During the past two weeks, three U.S. cable operators – Time Warner Cable, Comcast and Cablevision – announced their third quarter results. All three reported net losses of video subscribers.
Reuters, in two different reports, said that Comcast lost 275,000 and Cablevision 24,500 basic subscribers. DSL Reports said that Time Warner Cable shed 155,000 basic subscribers. Why this is happening is something for corporate planners and business analysts to ponder. The impact of the losses on how the networks operate should be considered by engineering staffs.
The quick answer from the infrastructure standpoint is that it won’t matter too much in the short term. Those are big numbers, but when they are spread across the large (Cablevision), very big (Time Warner) and huge (Comcast) bases, the losses won’t end up changing things too much -- assuming the declines are spread around more or less equally between systems.

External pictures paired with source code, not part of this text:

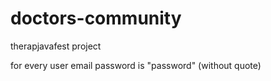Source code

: doctors-community
=================

therapjavafest project

for every user email password is "password" (without quote)
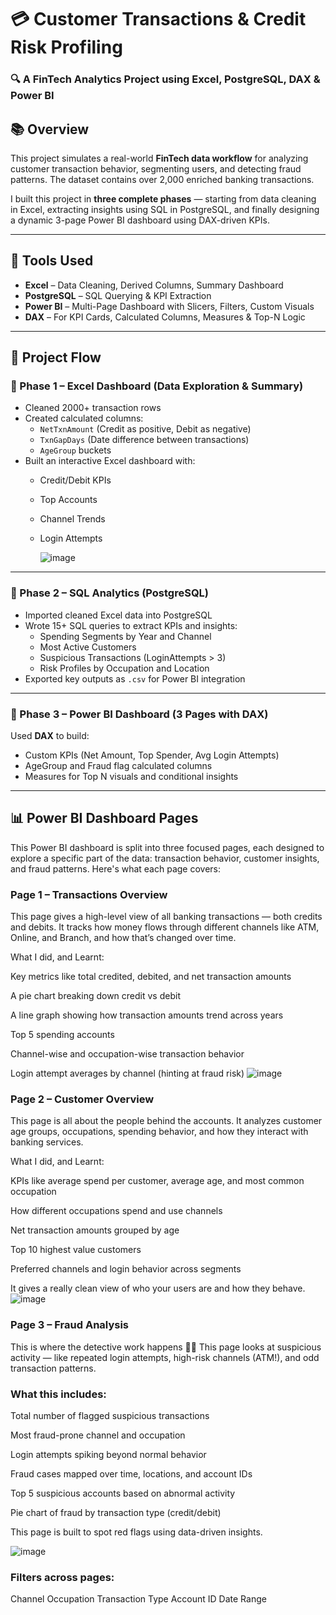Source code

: # 💳 Customer Transactions & Credit Risk Profiling  
### 🔍 A FinTech Analytics Project using Excel, PostgreSQL, DAX & Power BI  


## 📚 Overview

This project simulates a real-world **FinTech data workflow** for analyzing customer transaction behavior, segmenting users, and detecting fraud patterns. The dataset contains over 2,000 enriched banking transactions.

I built this project in **three complete phases** — starting from data cleaning in Excel, extracting insights using SQL in PostgreSQL, and finally designing a dynamic 3-page Power BI dashboard using DAX-driven KPIs.

---

## 🚀 Tools Used

- **Excel** – Data Cleaning, Derived Columns, Summary Dashboard  
- **PostgreSQL** – SQL Querying & KPI Extraction  
- **Power BI** – Multi-Page Dashboard with Slicers, Filters, Custom Visuals  
- **DAX** – For KPI Cards, Calculated Columns, Measures & Top-N Logic  


---

## 🧠 Project Flow
### 📍 Phase 1 – Excel Dashboard (Data Exploration & Summary)

- Cleaned 2000+ transaction rows
- Created calculated columns:
  - `NetTxnAmount` (Credit as positive, Debit as negative)
  - `TxnGapDays` (Date difference between transactions)
  - `AgeGroup` buckets
- Built an interactive Excel dashboard with:
  - Credit/Debit KPIs
  - Top Accounts
  - Channel Trends
  - Login Attempts
 
    ![image](https://github.com/user-attachments/assets/8b34ab97-4f98-424d-9892-e63205edac56)


---

### 📍 Phase 2 – SQL Analytics (PostgreSQL)

- Imported cleaned Excel data into PostgreSQL
- Wrote 15+ SQL queries to extract KPIs and insights:
  - Spending Segments by Year and Channel
  - Most Active Customers
  - Suspicious Transactions (LoginAttempts > 3)
  - Risk Profiles by Occupation and Location
- Exported key outputs as `.csv` for Power BI integration

---

### 📍 Phase 3 – Power BI Dashboard (3 Pages with DAX)
Used **DAX** to build:
- Custom KPIs (Net Amount, Top Spender, Avg Login Attempts)
- AgeGroup and Fraud flag calculated columns
- Measures for Top N visuals and conditional insights

---

## 📊 Power BI Dashboard Pages

This Power BI dashboard is split into three focused pages, each designed to explore a specific part of the data: transaction behavior, customer insights, and fraud patterns. Here's what each page covers:

### Page 1 – Transactions Overview
This page gives a high-level view of all banking transactions — both credits and debits. It tracks how money flows through different channels like ATM, Online, and Branch, and how that’s changed over time.

What I did, and Learnt:

Key metrics like total credited, debited, and net transaction amounts

A pie chart breaking down credit vs debit

A line graph showing how transaction amounts trend across years

Top 5 spending accounts

Channel-wise and occupation-wise transaction behavior

Login attempt averages by channel (hinting at fraud risk)
![image](https://github.com/user-attachments/assets/1eb8d22e-bcc8-4311-a4c7-731f962adc11)


### Page 2 – Customer Overview
This page is all about the people behind the accounts. It analyzes customer age groups, occupations, spending behavior, and how they interact with banking services.

What I did, and Learnt:


KPIs like average spend per customer, average age, and most common occupation

How different occupations spend and use channels

Net transaction amounts grouped by age

Top 10 highest value customers

Preferred channels and login behavior across segments

It gives a really clean view of who your users are and how they behave.
![image](https://github.com/user-attachments/assets/e73e99f3-0e3b-420b-9bf0-b1137c931be2)


### Page 3 – Fraud Analysis
This is where the detective work happens 🕵️‍♀️
This page looks at suspicious activity — like repeated login attempts, high-risk channels (ATM!), and odd transaction patterns.

### What this includes:

Total number of flagged suspicious transactions

Most fraud-prone channel and occupation

Login attempts spiking beyond normal behavior

Fraud cases mapped over time, locations, and account IDs

Top 5 suspicious accounts based on abnormal activity

Pie chart of fraud by transaction type (credit/debit)

This page is built to spot red flags using data-driven insights.

![image](https://github.com/user-attachments/assets/a8be2e14-5d0b-40f8-8f5b-ba0e9efd5a76)

### Filters across pages:
Channel
Occupation
Transaction Type
Account ID
Date Range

But this is only one quarter, of course. If these numbers continue for a year or so -- and especially if they accelerate -- operational folks may start feeling the impact in their day-to-day endeavors.
It is safe to assume that at least some of the churning subscribers may be gone forever. They now get their video from the likes of FiOS or U-verse, or have taken a vow of poverty and sworn off television entirely.
Others, however, may be broadband customers using the cable operators’ infrastructure to access over-the-top programming. Thus, continued losses of video subscribers may increase the pressure on the broadband infrastructure. All in all, it’s a trend worth watching.